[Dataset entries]
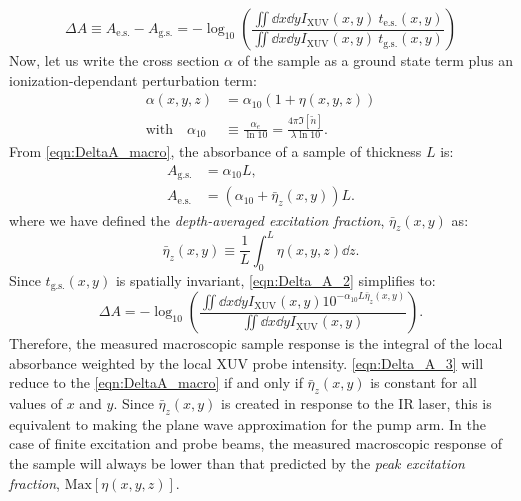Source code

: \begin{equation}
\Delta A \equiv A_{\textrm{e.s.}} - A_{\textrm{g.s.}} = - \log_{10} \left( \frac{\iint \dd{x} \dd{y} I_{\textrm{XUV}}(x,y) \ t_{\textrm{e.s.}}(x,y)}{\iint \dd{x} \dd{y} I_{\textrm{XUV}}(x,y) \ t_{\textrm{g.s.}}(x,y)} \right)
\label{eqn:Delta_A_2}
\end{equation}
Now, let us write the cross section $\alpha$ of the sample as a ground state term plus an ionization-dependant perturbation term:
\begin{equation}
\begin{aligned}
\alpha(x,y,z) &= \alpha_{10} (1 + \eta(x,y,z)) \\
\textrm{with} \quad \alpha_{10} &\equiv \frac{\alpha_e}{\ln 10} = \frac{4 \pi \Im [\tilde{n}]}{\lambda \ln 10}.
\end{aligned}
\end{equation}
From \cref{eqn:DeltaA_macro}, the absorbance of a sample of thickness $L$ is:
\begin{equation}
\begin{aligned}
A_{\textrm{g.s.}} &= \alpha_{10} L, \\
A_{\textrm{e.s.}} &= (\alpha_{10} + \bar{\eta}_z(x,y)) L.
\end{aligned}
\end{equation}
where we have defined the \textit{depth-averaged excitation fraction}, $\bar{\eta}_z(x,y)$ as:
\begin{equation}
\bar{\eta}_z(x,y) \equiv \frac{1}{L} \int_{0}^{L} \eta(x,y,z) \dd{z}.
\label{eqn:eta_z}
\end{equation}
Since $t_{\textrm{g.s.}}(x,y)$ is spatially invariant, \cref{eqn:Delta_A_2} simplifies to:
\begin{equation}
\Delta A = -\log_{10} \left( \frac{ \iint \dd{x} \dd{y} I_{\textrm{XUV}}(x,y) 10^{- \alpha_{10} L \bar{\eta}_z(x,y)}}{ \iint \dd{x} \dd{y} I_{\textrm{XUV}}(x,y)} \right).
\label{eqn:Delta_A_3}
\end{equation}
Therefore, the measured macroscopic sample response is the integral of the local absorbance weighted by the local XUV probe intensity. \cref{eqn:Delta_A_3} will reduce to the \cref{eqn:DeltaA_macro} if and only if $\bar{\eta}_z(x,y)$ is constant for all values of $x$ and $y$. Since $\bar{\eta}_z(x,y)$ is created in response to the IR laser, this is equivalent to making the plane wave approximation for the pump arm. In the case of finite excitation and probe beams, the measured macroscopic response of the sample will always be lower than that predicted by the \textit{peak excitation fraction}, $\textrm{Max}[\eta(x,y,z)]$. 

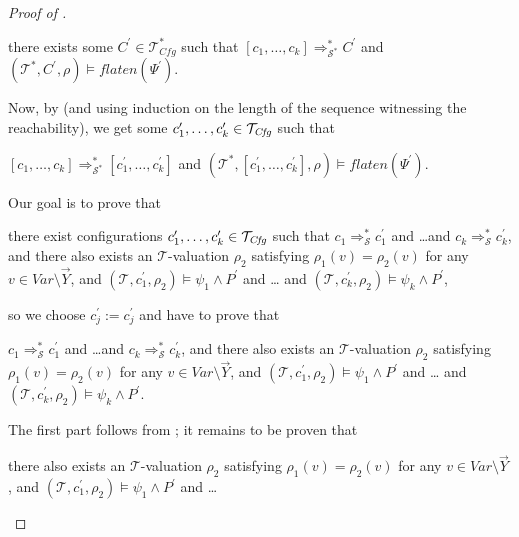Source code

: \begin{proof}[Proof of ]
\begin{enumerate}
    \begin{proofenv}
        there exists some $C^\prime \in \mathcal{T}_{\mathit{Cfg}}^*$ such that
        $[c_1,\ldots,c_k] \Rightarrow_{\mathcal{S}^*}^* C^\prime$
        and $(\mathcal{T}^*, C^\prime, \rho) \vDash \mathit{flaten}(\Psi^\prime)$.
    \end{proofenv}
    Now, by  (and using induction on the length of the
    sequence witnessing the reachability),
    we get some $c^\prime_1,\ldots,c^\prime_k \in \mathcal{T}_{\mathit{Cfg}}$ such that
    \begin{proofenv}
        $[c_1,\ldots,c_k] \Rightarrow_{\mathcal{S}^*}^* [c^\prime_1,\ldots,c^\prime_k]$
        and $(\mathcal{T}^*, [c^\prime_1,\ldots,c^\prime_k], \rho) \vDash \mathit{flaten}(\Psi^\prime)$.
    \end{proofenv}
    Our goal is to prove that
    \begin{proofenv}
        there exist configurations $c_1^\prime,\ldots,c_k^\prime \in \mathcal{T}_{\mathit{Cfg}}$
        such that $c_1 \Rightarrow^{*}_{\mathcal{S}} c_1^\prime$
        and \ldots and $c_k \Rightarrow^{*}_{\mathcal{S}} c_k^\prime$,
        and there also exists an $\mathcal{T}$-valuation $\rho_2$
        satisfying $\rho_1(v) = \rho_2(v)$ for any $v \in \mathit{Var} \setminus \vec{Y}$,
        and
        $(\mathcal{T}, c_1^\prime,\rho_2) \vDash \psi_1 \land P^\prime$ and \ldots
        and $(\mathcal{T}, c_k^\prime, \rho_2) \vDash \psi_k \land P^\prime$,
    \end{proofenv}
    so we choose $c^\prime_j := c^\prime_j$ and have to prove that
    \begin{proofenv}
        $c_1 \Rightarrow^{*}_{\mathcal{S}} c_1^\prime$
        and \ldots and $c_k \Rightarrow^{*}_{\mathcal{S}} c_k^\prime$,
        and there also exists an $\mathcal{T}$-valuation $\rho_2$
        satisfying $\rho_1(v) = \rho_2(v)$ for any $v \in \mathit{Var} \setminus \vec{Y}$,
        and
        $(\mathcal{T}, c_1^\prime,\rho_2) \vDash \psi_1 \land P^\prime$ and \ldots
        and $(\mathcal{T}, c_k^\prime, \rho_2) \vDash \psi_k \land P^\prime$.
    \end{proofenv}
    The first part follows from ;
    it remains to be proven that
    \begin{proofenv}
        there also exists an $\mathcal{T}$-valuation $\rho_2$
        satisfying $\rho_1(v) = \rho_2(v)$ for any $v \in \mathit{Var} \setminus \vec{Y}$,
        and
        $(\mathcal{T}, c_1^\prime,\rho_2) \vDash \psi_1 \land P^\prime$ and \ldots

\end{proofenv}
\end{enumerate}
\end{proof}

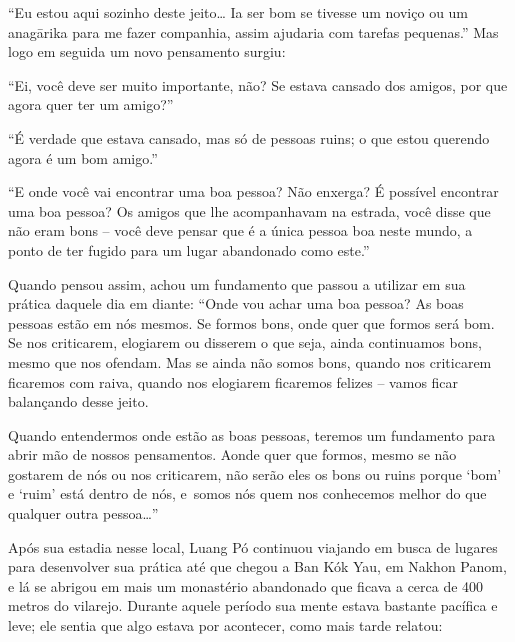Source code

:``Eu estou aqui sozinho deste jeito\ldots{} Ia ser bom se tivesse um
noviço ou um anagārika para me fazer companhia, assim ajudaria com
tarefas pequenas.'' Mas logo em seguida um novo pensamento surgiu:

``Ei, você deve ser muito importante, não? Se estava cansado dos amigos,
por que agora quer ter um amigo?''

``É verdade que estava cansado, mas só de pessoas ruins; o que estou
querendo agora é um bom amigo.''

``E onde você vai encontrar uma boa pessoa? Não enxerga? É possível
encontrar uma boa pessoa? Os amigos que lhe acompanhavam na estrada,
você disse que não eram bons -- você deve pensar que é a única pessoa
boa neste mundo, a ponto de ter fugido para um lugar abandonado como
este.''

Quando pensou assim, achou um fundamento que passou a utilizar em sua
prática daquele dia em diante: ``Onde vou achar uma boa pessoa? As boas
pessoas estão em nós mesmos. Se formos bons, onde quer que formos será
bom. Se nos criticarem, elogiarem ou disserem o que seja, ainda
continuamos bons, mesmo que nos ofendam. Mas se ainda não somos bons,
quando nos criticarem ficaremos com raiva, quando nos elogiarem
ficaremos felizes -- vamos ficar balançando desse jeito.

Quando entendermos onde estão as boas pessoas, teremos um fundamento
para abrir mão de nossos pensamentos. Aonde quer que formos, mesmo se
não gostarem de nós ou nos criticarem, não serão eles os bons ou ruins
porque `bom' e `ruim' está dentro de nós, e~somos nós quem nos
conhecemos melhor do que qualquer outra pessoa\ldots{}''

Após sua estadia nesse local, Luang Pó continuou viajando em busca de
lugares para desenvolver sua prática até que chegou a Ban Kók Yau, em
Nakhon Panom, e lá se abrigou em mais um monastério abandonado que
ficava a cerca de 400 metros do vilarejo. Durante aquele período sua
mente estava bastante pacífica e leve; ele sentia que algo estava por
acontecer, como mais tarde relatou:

▶ **Task objective**:
Would you please copy exactly the part of the entries above that begins at the line containing "você disse que" and ends at the line containing "nós quem nos", both lines included?

▶ **Task result**:
você disse que não eram bons -- você deve pensar que é a única pessoa
boa neste mundo, a ponto de ter fugido para um lugar abandonado como
este.''

Quando pensou assim, achou um fundamento que passou a utilizar em sua
prática daquele dia em diante: ``Onde vou achar uma boa pessoa? As boas
pessoas estão em nós mesmos. Se formos bons, onde quer que formos será
bom. Se nos criticarem, elogiarem ou disserem o que seja, ainda
continuamos bons, mesmo que nos ofendam. Mas se ainda não somos bons,
quando nos criticarem ficaremos com raiva, quando nos elogiarem
ficaremos felizes -- vamos ficar balançando desse jeito.

Quando entendermos onde estão as boas pessoas, teremos um fundamento
para abrir mão de nossos pensamentos. Aonde quer que formos, mesmo se
não gostarem de nós ou nos criticarem, não serão eles os bons ou ruins
porque `bom' e `ruim' está dentro de nós, e~somos nós quem nos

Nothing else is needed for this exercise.